→ Exercise requirements:
Please write out the lines of the data exactly, beginning with the first and ending with the line containing "Oops! This page"; leave the pictures behind.

Pictures paired with source code:
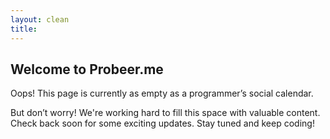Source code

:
 ```yaml
---
layout: clean
title: 
---
```


## Welcome to Probeer.me

Oops! This page is currently as empty as a programmer’s social calendar.

But don’t worry! We're working hard to fill this space with valuable content. Check back soon for some exciting updates. Stay tuned and keep coding!
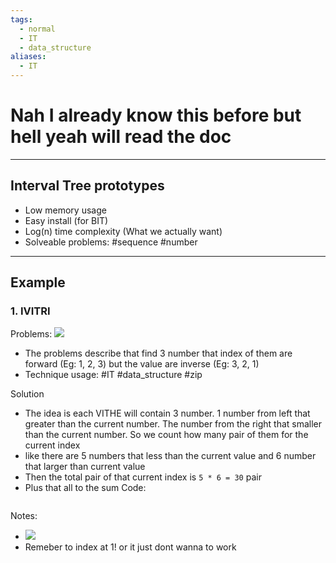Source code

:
 ```yaml
---
tags:
  - normal
  - IT
  - data_structure
aliases:
  - IT
---
```

# Nah I already know this before but hell yeah will read the doc
---


## Interval Tree prototypes
- Low memory usage
- Easy install (for BIT)
- Log(n) time complexity (What we actually want)
- Solveable problems: #sequence #number 
---

## Example

### 1. IVITRI

Problems:
![](https://i.imgur.com/3kPpCtV.png)

- The problems describe that find 3 number that index of them are forward (Eg: 1, 2, 3) but the value are inverse (Eg: 3, 2, 1)
- Technique usage: #IT #data_structure #zip 

Solution
- The idea is each VITHE will contain 3 number. 1 number from left that greater than the current number. The number from the right that smaller than the current number. So we count how many pair of them for the current index
- like there are 5 numbers that less than the current value and 6 number that larger than current value
- Then the total pair of that current index is `5 * 6 = 30` pair
- Plus that all to the sum
Code:

```cpp

```

Notes:
- ![](https://i.imgur.com/Qx8kl9o.png)
- Remeber to index at 1! or it just dont wanna to work
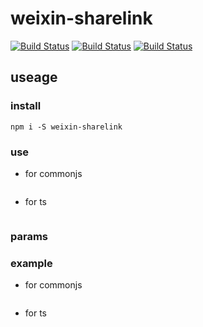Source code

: # weixin-sharelink  
[![Build Status](https://img.shields.io/npm/l/weixin-sharelink)](https://www.npmjs.com/package/weixin-sharelink)
[![Build Status](https://img.shields.io/npm/v/weixin-sharelink)](https://www.npmjs.com/package/weixin-sharelink)
[![Build Status](https://img.shields.io/npm/dm/weixin-sharelink)](https://www.npmjs.com/package/weixin-sharelink)

## useage
### install
`npm i -S weixin-sharelink`

### use
+ for commonjs
```

```
+ for ts  
```

```
### params

### example
+ for commonjs
```

```
+ for ts  
```

```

→ Exercise response:
Source code

:
 ```yaml
---
layout: clean
title: 
---
```


## Welcome to Probeer.me

Oops! This page is currently as empty as a programmer’s social calendar.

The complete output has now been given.